The TJSW-6 satellite is the sixth satellite in the TJSW constellation. The Chinese media has stated that the satellite will be used for communications, data transmission for radio and transmission, and technical tests. However, the true nature of the satellite is thought to be part of China’s early ICBM warning system, which would explain the heavily classified nature of the satellite.
What is the Long March 3B?
Despite the Chinese rockets having different heritages, most of China’s orbital launch vehicles use the “Long March” (Chang Zheng) naming scheme. The Long March 3B is a three stage rocket, with an optional fourth stage. The rocket has four liquid-fueled side boosters, and first launched in 1996.
The Long March 3B/E, the enhanced version of the Long March 3B, was first launched in 2007 and has greater Geostationary Transfer Orbit (GTO) payload capacity. The enhanced 3B/E’s have a larger first stage and larger side boosters, compared to the original Long March 3B. As a result, its payload capacity to GTO was increased from 5,100 kg to 5,500 kg.
The Long March 3B series features the following sections or stages:
- Side boosters
- First (center) stage (ignited at launch)
- Second stage
- Third stage
- Optional fourth stage
There are 4 side boosters that each use one YF-25 engine, which is powered by Unsymmetrical Di-Methyl Hydrazine (UDMH) and Nitrogen Tetroxide (N2O4).
The regular Long March 3B’s side boosters are 15.33 m (50.3 ft) long, but on the enhanced version they are 16.1 m (52.3 ft) long, producing 740 kN of thrust. The YF-25 engine has a specific impulse (ISP) of 260 seconds, and burns for 140 seconds on the 3B/E variant.
First (center) stage
The first stage has 4 YF-21C engines, which also use UDMH / N2O4 for propellant. The first stage has an ISP of 260 seconds and produces 2,960 kN of thrust. The LM-3B first stage is 23.27 m (76.35 ft) tall, but the 3B/E is 24.76 m (81.23 ft) tall.
The second stage is powered by a single YF-22E engine. However, attitude control is provided by a single YF-23 Vernier engine, and combined, these engines are known as a YF-24 module. The engine runs on UDMH and N2O4 and produces 742 kN of thrust. The second stage is 12.9 m (42.3 ft) tall and burns for 185 seconds.
The third stage is 12.4 m (40.7 ft) long and is powered by 2 YF-75 engines. Unlike the other stages, this stage is powered by liquid hydrogen (LH2) and liquid oxygen (LOX).

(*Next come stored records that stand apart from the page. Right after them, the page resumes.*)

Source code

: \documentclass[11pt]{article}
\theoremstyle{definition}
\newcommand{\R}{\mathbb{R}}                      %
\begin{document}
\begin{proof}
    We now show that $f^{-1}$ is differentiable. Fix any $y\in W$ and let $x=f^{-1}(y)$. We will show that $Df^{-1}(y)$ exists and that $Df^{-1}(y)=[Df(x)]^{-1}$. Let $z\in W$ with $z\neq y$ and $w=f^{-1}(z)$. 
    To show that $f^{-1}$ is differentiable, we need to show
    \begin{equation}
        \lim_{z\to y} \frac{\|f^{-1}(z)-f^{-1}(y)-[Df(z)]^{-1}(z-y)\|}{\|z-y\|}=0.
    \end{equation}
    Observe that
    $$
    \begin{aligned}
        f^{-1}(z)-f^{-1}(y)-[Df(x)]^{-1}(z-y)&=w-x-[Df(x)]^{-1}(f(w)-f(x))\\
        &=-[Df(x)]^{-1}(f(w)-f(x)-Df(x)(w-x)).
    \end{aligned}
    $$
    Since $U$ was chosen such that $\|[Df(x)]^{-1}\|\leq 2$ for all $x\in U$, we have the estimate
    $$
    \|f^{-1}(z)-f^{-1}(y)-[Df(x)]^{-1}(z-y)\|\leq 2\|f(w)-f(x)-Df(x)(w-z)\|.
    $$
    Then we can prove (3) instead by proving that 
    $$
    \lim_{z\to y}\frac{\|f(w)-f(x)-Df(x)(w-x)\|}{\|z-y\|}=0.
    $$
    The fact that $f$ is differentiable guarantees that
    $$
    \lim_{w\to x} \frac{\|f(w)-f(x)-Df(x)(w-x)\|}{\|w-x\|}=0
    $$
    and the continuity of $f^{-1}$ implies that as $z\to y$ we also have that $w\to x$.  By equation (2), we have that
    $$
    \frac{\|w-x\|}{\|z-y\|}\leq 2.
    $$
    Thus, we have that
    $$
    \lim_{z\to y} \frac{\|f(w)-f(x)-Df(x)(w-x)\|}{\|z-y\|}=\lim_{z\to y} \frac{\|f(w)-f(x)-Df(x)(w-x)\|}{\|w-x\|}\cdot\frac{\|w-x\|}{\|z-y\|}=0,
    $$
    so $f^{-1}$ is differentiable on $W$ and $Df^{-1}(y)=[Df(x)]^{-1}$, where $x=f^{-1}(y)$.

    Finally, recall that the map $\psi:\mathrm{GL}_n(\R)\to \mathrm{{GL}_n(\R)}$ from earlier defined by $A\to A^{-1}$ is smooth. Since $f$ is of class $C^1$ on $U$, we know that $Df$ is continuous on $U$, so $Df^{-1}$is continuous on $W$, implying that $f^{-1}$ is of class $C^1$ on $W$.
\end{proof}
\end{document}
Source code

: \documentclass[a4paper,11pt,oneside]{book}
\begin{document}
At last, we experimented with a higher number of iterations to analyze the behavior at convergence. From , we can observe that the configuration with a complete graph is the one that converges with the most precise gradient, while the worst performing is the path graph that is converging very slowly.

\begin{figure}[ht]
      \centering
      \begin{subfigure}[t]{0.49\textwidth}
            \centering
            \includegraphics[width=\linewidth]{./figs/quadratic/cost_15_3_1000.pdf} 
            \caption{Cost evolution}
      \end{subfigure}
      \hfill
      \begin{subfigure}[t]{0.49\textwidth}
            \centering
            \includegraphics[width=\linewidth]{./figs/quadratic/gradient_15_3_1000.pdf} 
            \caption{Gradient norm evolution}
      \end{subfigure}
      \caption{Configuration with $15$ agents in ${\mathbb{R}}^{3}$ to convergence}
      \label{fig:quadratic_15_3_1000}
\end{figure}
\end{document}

The third stage will burn after the second stage is jettisoned, in order to continue to raise the orbital apogee (maximum altitude). Once the target apogee has been achieved, it shuts down. The vehicle will then coast to apogee, where the stage relights and burns to raise the perigee (lowest altitude) of the orbit.
Optional fourth stage
The fourth stage runs on UDMH / N2O4, and has a singular YF-50D engine.